ISFIN, 2015 yılında Avrupa’nın en eski ikinci üniversitesi olan Leuven Katolik Üniversitesi’nde (UCL, Belçika) BENELUX’te ilk İslami Finans Genel Merkezini kurdu.
Grup aynı zamanda dünyanın dört bir yanından İslam ekonomisinde aktif olan 500 düşünceli lider, yönetici, profesyonel ve girişimciye özel bir rehber olan islamica 500’ü kurdu. ISLAMICA 500, İslam ekonomisindeki küresel liderlerle iletişim kurmak için tek bağımsız bilgi kaynağıdır.
2012 yılında Spin, en yenilikçi kurumsal stratejisi için Financial Times FT ISFIN İnovasyon Ödüllerini aldı.
Şirket, İslami ilkelere uygun yatırım çözümleri sunabilmek için uluslararası iş danışmanlarının uzmanlığını kullanmaktadır.
Büyüyen pazarlarla ilgilenen şirketlerin, kamu kurumlarının, yatırımcıların ve profesyonel şirketlerin İslam hukukunun kural ve yönetmeliklerine uygun iş yapmalarına da yardımcı olur.
Sfin ayrıca, gelişmekte olan ülkelerde Batı ve Batı yatırımlarında yükselen piyasa yatırımlarına yardımcı olur.

Sfenks hedefleri
.

Şeriat yatırımları ve konvansiyonel işlemler Şeriat ile uyumludur
.
Esfin Company’nin amaçlarından biri de Batı ülkelerinde yatırım yapan İslami yatırımcılara yardımcı olmak, Batı ülkelerinin vergi yapısı konusunda danışmanlık gibi hizmetler veriyor.
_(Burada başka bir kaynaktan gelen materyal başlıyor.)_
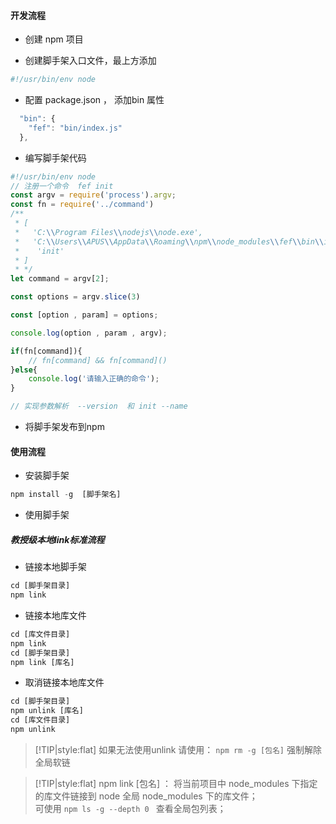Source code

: #### 开发流程

- 创建 npm 项目

- 创建脚手架入口文件，最上方添加

```javascript
#!/usr/bin/env node
```
- 配置 package.json ， 添加bin 属性

```javascript
  "bin": {
    "fef": "bin/index.js"
  },
```
- 编写脚手架代码

```javascript
#!/usr/bin/env node
// 注册一个命令  fef init
const argv = require('process').argv;
const fn = require('../command')
/**
 * [
 *   'C:\\Program Files\\nodejs\\node.exe',
 *   'C:\\Users\\APUS\\AppData\\Roaming\\npm\\node_modules\\fef\\bin\\index.js',
 *    'init'
 * ]
 * */ 
let command = argv[2];

const options = argv.slice(3)

const [option , param] = options;

console.log(option , param , argv);

if(fn[command]){
    // fn[command] && fn[command]()
}else{
    console.log('请输入正确的命令');
}

// 实现参数解析  --version  和 init --name

```

- 将脚手架发布到npm


#### 使用流程
- 安装脚手架

```javascript
npm install -g  [脚手架名]
```

- 使用脚手架 




##### 教授级本地link标准流程

- 链接本地脚手架

```javascript
cd [脚手架目录]
npm link
```
- 链接本地库文件

```javascript
cd [库文件目录]
npm link
cd [脚手架目录]
npm link [库名]
```

- 取消链接本地库文件

```javascript
cd [脚手架目录]
npm unlink [库名]
cd [库文件目录]
npm unlink
```


> [!TIP|style:flat]
> 如果无法使用unlink 请使用： `npm rm -g [包名]` 强制解除全局软链    

> [!TIP|style:flat]
> npm link [包名] ： 将当前项目中 node_modules 下指定的库文件链接到 node 全局 node_modules 下的库文件；  
> 可使用 `npm ls -g --depth 0 ` 查看全局包列表；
Aynı zamanda Batı hükümetlerinin vergi düzenlemelerini düzenlemelerine yardımcı olur, böylece ülkelerinde İslami yatırımı teşvik edebilirler.
Ekibin her üyesi, aşağıdakileri içeren bir alanda uzmanlığa sahiptir:
Geleneksel İslami Pazarlama, Uluslararası Ticaret, İhracat Finansmanı, Denetim, İslami Helal Finans Endüstrisinin Şeriat Denetimi, İş Zekası

Esfin Şirketi ile nasıl işbirliği yapılır?
.

isfin, yurtdışına seyahat ederken karşılaştığınız birçok zorluğu anlar, sonuçlara varmak için çevik ve sağlam yapısını kullanır ve ihtiyaçlarınızı belirlediğinde uygun şekilde yanıt verir.
İsfin uluslararası danışmanlık ekibi strateji, iş geliştirme, pazar zekası, finans, yatırım ve daha fazlası konusunda kıdemli danışmanlardan oluşur.
Bu şirketin görevi, gelişmekte olan yatırım pazarlarında lider bir oyuncu olarak size rehberlik etmektir.
Bu örgütün avukatları, sağlıklı yatırım ve ticaretin ilke ve çerçevelerini sunmak için İslami kuralları kullanır.